▸ **TASK GOAL**
If a line holds the word "Ctrl", copy it from the entries.
(EXERCISE MATERIALS)
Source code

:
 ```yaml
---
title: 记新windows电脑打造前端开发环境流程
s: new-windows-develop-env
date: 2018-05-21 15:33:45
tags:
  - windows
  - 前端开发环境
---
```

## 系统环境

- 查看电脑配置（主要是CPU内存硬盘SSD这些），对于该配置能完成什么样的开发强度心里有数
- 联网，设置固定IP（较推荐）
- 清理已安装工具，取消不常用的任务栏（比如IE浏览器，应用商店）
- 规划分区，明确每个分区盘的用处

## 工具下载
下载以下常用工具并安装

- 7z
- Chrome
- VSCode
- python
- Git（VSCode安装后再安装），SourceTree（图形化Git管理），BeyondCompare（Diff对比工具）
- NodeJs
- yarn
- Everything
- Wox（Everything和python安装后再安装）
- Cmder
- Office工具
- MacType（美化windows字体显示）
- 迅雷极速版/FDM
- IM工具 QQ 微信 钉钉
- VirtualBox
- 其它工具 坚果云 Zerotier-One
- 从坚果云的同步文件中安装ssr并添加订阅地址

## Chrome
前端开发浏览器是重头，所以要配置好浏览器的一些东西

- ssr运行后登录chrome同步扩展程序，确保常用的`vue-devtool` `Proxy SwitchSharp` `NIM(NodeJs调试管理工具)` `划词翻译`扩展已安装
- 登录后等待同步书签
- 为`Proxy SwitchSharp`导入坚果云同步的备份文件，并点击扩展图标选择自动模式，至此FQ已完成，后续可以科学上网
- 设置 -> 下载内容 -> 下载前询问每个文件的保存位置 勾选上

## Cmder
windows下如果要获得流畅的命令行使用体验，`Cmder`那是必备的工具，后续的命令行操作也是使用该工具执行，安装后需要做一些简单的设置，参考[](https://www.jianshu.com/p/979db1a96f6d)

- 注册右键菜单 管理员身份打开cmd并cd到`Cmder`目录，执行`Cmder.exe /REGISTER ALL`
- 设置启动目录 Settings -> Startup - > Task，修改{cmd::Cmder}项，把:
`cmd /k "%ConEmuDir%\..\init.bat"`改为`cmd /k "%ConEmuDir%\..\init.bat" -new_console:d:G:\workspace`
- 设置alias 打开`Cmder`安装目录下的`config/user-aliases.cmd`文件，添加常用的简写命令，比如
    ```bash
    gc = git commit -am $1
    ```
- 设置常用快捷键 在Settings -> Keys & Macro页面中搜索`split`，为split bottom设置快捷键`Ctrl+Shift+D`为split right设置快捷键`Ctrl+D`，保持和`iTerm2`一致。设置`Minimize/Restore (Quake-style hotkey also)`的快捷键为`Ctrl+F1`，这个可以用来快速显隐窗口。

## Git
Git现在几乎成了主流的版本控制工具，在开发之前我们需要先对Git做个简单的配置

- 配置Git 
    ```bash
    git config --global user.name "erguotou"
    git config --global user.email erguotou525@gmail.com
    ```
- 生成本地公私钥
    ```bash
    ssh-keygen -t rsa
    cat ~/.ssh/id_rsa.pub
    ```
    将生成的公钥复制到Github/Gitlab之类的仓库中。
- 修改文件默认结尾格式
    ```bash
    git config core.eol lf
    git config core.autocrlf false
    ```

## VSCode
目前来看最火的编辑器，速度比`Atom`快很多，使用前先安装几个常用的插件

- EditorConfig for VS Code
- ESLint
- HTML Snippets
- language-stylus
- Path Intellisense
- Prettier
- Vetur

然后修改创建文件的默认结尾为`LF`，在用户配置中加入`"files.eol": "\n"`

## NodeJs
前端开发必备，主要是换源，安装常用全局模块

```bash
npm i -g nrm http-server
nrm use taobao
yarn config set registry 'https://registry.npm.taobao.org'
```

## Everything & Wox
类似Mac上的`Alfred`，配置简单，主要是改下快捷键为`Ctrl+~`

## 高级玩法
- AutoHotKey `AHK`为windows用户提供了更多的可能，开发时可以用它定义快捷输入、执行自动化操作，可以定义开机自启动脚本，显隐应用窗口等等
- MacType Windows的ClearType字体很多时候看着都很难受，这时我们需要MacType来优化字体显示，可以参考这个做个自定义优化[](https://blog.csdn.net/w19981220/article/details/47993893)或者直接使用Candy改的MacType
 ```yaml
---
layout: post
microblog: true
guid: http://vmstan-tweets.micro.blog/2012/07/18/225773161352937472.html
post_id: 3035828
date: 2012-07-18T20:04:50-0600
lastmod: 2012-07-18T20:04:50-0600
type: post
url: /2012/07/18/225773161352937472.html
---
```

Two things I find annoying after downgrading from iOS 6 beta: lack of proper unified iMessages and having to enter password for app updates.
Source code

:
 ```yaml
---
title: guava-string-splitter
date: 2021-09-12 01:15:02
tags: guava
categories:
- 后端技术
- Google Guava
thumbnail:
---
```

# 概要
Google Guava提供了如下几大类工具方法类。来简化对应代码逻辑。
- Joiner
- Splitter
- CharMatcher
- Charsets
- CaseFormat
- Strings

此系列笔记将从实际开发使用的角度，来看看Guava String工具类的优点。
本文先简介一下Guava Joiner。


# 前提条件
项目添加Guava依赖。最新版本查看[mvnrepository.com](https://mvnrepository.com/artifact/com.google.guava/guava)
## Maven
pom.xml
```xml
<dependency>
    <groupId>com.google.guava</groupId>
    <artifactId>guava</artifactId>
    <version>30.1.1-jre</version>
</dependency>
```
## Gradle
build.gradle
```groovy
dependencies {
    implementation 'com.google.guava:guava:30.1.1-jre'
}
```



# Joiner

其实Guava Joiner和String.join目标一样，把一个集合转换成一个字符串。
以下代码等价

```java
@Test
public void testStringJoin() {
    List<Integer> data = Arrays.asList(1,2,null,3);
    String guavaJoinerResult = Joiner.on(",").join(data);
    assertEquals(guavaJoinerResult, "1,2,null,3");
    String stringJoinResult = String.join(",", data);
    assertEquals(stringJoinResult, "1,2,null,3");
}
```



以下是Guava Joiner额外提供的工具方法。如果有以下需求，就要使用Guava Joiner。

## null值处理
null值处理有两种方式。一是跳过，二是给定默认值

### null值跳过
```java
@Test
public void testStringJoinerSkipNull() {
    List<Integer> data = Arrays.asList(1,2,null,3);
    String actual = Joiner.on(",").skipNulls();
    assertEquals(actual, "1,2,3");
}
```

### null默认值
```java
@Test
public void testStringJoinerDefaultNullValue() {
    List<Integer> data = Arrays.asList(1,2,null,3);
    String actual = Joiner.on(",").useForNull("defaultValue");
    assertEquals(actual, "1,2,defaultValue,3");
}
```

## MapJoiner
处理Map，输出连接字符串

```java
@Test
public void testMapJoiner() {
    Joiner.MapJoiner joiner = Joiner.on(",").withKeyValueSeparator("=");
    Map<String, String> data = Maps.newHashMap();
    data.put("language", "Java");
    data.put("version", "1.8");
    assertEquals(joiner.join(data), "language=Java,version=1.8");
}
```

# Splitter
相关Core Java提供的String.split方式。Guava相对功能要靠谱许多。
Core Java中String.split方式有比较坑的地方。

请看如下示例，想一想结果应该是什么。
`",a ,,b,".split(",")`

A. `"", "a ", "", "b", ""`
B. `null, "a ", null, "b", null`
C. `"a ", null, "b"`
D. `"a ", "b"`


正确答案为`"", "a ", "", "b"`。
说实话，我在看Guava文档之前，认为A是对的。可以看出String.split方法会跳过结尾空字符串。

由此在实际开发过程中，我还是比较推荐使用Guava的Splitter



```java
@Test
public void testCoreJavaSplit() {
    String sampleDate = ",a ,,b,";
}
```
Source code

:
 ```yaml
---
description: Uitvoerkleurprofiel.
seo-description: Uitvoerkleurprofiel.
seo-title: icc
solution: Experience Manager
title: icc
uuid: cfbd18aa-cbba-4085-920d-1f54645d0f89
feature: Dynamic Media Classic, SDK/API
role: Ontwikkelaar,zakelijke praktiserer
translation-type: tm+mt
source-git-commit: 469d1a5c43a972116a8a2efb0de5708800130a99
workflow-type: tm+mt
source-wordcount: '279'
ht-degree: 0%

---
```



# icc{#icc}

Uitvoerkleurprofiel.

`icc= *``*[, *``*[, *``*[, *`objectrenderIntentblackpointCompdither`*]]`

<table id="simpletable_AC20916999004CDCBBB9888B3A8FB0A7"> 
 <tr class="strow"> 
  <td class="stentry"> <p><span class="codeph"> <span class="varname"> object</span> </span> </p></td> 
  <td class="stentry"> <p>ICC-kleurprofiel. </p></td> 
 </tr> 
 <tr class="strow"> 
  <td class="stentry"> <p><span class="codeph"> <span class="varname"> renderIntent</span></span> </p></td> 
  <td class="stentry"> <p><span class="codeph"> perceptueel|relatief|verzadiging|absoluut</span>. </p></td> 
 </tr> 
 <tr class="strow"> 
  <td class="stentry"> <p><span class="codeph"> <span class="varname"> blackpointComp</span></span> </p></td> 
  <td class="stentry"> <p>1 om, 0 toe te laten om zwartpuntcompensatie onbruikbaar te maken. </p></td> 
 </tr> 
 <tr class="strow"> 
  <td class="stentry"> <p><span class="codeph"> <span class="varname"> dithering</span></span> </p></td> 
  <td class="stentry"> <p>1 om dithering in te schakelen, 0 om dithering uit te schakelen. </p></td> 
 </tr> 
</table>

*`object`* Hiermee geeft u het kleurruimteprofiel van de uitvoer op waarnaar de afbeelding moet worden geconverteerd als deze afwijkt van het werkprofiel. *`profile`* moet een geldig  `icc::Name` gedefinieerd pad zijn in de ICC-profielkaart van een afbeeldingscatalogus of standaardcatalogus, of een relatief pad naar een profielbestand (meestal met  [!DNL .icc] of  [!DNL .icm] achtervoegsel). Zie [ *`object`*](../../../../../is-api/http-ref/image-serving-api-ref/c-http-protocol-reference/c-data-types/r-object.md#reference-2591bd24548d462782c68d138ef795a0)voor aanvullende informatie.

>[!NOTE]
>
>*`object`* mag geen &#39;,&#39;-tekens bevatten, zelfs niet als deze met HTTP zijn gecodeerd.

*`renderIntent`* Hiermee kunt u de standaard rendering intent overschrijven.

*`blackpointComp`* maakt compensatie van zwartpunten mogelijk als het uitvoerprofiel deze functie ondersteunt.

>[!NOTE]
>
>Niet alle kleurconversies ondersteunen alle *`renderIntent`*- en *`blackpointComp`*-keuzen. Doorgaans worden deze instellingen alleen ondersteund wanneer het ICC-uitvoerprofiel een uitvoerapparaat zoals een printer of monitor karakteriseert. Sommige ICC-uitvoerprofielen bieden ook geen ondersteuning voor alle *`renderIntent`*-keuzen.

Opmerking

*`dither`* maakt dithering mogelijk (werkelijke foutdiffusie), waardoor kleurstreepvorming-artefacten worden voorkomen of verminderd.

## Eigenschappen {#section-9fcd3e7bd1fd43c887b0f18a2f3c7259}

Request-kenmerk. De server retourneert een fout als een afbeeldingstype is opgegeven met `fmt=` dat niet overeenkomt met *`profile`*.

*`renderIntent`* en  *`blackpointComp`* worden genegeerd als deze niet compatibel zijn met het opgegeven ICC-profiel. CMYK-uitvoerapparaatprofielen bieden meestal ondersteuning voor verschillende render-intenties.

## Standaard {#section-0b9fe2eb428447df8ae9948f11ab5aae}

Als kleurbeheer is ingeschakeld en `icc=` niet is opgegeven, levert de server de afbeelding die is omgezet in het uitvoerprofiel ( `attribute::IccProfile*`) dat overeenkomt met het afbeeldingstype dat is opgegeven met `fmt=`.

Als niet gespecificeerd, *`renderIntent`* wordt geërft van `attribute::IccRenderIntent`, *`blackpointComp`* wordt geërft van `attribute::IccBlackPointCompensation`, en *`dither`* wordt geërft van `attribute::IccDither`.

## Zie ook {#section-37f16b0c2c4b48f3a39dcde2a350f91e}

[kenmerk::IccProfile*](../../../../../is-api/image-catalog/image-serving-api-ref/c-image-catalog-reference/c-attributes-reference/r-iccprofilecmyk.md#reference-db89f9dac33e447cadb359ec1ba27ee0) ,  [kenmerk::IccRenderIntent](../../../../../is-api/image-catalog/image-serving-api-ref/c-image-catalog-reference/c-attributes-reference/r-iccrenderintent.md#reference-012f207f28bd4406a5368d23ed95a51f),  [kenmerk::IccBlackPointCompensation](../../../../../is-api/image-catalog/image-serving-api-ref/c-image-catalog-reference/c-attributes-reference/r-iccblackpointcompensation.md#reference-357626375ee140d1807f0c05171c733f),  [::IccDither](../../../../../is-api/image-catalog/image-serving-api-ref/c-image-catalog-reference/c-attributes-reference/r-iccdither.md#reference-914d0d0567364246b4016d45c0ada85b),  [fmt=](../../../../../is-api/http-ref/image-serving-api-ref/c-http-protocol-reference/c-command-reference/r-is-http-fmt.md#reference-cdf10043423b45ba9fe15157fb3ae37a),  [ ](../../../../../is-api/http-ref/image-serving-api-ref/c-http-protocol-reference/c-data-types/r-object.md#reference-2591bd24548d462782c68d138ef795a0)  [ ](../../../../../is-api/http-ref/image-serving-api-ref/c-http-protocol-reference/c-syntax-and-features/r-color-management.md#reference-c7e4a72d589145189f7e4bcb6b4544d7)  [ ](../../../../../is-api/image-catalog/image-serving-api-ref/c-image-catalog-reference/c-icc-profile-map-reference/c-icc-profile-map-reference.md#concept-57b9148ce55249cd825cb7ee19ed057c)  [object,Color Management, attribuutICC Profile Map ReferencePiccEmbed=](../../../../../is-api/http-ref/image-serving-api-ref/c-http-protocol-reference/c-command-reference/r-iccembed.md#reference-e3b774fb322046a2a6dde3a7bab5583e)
(End EXERCISE MATERIALS)
▸ **EXPECTED ANSWER**
- 设置常用快捷键 在Settings -> Keys & Macro页面中搜索`split`，为split bottom设置快捷键`Ctrl+Shift+D`为split right设置快捷键`Ctrl+D`，保持和`iTerm2`一致。设置`Minimize/Restore (Quake-style hotkey also)`的快捷键为`Ctrl+F1`，这个可以用来快速显隐窗口。
类似Mac上的`Alfred`，配置简单，主要是改下快捷键为`Ctrl+~`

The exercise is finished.